We think the government did not prove the commission of a "lewd, obscene, or indecent act" within the meaning of Code 1951, § 22-1112(a), Supp. VIII. The common-law conception of a lewd, obscene, or indecent act apparently comprehended only behavior that was open or public; an act done privately in the presence of only one other person who solicited or consented to the act did not fall within conduct enjoined by the common law. See 33 Am. Jur., Lewdness, Indecency and Obscenity § 7. Our former statute[2] clearly reflected the common-law attitude in its prohibition of indecent exposure in public or in a place from which the act could be seen. In adding two other crimes of a similar nature to indecent exposure in the present law, Congress deleted the requirement that they be committed in public and, in fact, expressly indicated that the statute covered acts "occurring anywhere in the District."[3]

Although an open or public act in the common-law sense is no longer required, it is our opinion that the present law was not designed or intended to apply to an act committed in privacy in the presence of a single and consenting person. *560 And we think it is obvious that the officer by his acts and misrepresentations led appellant to believe he would consent, or at least not object, to his homosexual advances. See Guarro v. United States, 99 U.S.App.D.C. 97, 101, 237 F.2d 578, 582, where, although the charge was assault, the acts were essentially the same as here except they were committed in public, and the court said: "In a case like the present, to let the suspect think there is consent in order to encourage an act which furnishes an excuse for an arrest will defeat a prosecution for assault."
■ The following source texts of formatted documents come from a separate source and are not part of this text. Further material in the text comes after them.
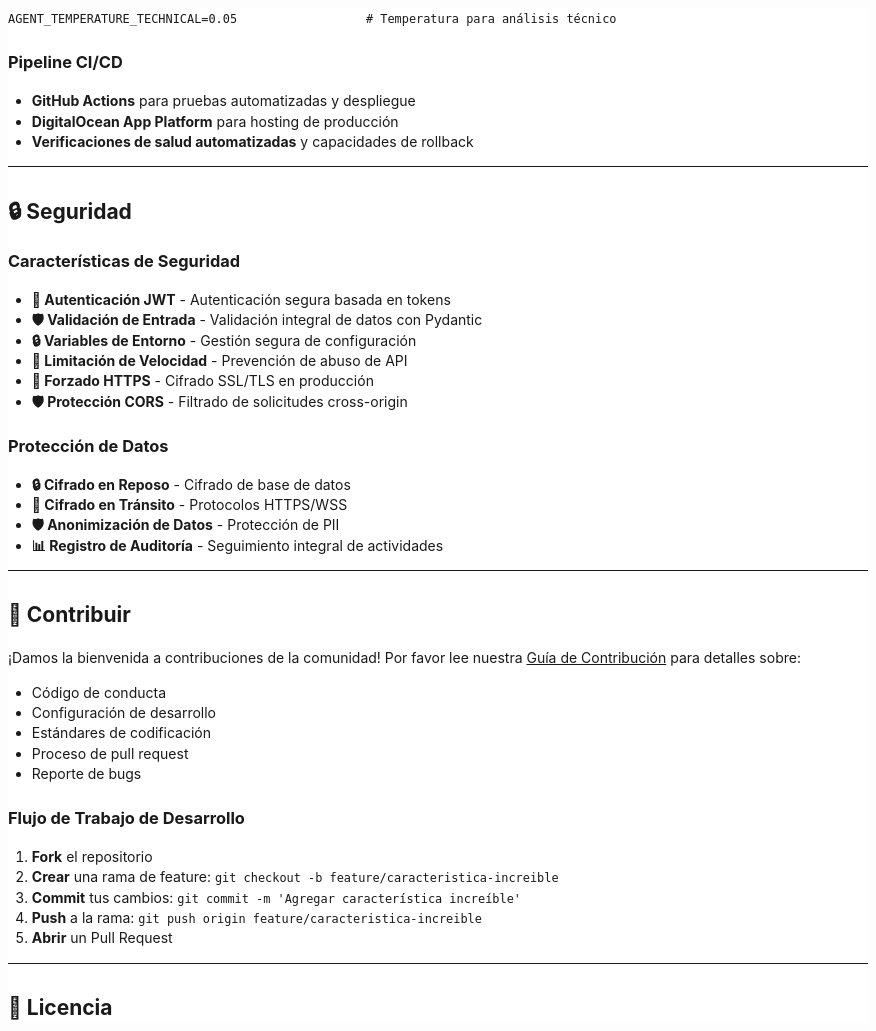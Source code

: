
 ```env
AGENT_TEMPERATURE_TECHNICAL=0.05                  # Temperatura para análisis técnico
```

### **Pipeline CI/CD**

- **GitHub Actions** para pruebas automatizadas y despliegue
- **DigitalOcean App Platform** para hosting de producción
- **Verificaciones de salud automatizadas** y capacidades de rollback

---

## 🔒 Seguridad

### **Características de Seguridad**
- **🔐 Autenticación JWT** - Autenticación segura basada en tokens
- **🛡️ Validación de Entrada** - Validación integral de datos con Pydantic
- **🔒 Variables de Entorno** - Gestión segura de configuración
- **🚧 Limitación de Velocidad** - Prevención de abuso de API
- **🔐 Forzado HTTPS** - Cifrado SSL/TLS en producción
- **🛡️ Protección CORS** - Filtrado de solicitudes cross-origin

### **Protección de Datos**
- **🔒 Cifrado en Reposo** - Cifrado de base de datos
- **🔐 Cifrado en Tránsito** - Protocolos HTTPS/WSS
- **🛡️ Anonimización de Datos** - Protección de PII
- **📊 Registro de Auditoría** - Seguimiento integral de actividades

---

## 🤝 Contribuir

¡Damos la bienvenida a contribuciones de la comunidad! Por favor lee nuestra [Guía de Contribución](./CONTRIBUTING.md) para detalles sobre:

- Código de conducta
- Configuración de desarrollo
- Estándares de codificación
- Proceso de pull request
- Reporte de bugs

### **Flujo de Trabajo de Desarrollo**

1. **Fork** el repositorio
2. **Crear** una rama de feature: `git checkout -b feature/caracteristica-increible`
3. **Commit** tus cambios: `git commit -m 'Agregar característica increíble'`
4. **Push** a la rama: `git push origin feature/caracteristica-increible`
5. **Abrir** un Pull Request

---

## 📄 Licencia
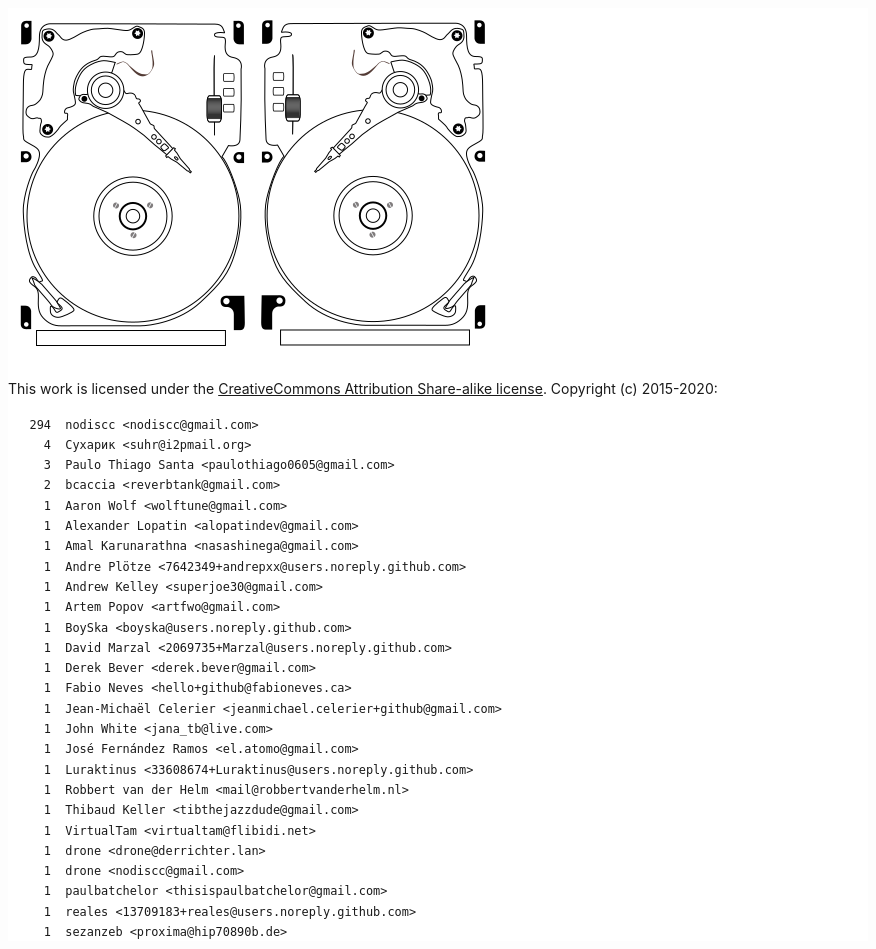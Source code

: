 ![](logo.png) 

This work is licensed under the [CreativeCommons Attribution Share-alike license](LICENSE). Copyright (c) 2015-2020:



```
   294	nodiscc <nodiscc@gmail.com>
     4	Сухарик <suhr@i2pmail.org>
     3	Paulo Thiago Santa <paulothiago0605@gmail.com>
     2	bcaccia <reverbtank@gmail.com>
     1	Aaron Wolf <wolftune@gmail.com>
     1	Alexander Lopatin <alopatindev@gmail.com>
     1	Amal Karunarathna <nasashinega@gmail.com>
     1	Andre Plötze <7642349+andrepxx@users.noreply.github.com>
     1	Andrew Kelley <superjoe30@gmail.com>
     1	Artem Popov <artfwo@gmail.com>
     1	BoySka <boyska@users.noreply.github.com>
     1	David Marzal <2069735+Marzal@users.noreply.github.com>
     1	Derek Bever <derek.bever@gmail.com>
     1	Fabio Neves <hello+github@fabioneves.ca>
     1	Jean-Michaël Celerier <jeanmichael.celerier+github@gmail.com>
     1	John White <jana_tb@live.com>
     1	José Fernández Ramos <el.atomo@gmail.com>
     1	Luraktinus <33608674+Luraktinus@users.noreply.github.com>
     1	Robbert van der Helm <mail@robbertvanderhelm.nl>
     1	Thibaud Keller <tibthejazzdude@gmail.com>
     1	VirtualTam <virtualtam@flibidi.net>
     1	drone <drone@derrichter.lan>
     1	drone <nodiscc@gmail.com>
     1	paulbatchelor <thisispaulbatchelor@gmail.com>
     1	reales <13709183+reales@users.noreply.github.com>
     1	sezanzeb <proxima@hip70890b.de>
```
Moreover, and perhaps more important, it is very plain from the officer's own admissions that he made the phone call and went to the house to "investigate" a suspected homosexual. In order to confirm this suspicion the officer trapped the suspect into making a homosexual proposal and then arrested him. Basically and essentially appellant was arrested, tried and convicted on a charge of being a homosexual; but under our law homosexuality is not a crime.

Reversed with instructions to enter a judgment of acquittal.

NOTES

[1] "It shall not be lawful for any person or persons to make any obscene or indecent exposure of his or her person, or to make any lewd, obscene, or indecent sexual proposal, or to commit any other lewd, obscene, or indecent act in the District of Columbia, under penalty of not more than $300 fine, or imprisonment of not more than ninety days, or both, for each and every such offense." Code 1951, § 22-1112(a), Supp. VIII.

[2] Act of June 9, 1948, 62 Stat. 346, ch. 428, title I, § 101, Code 1951, § 22-1112 (a).

[3] H.R.Rept. No. 514, 83d Cong., 1st Sess., p. 4.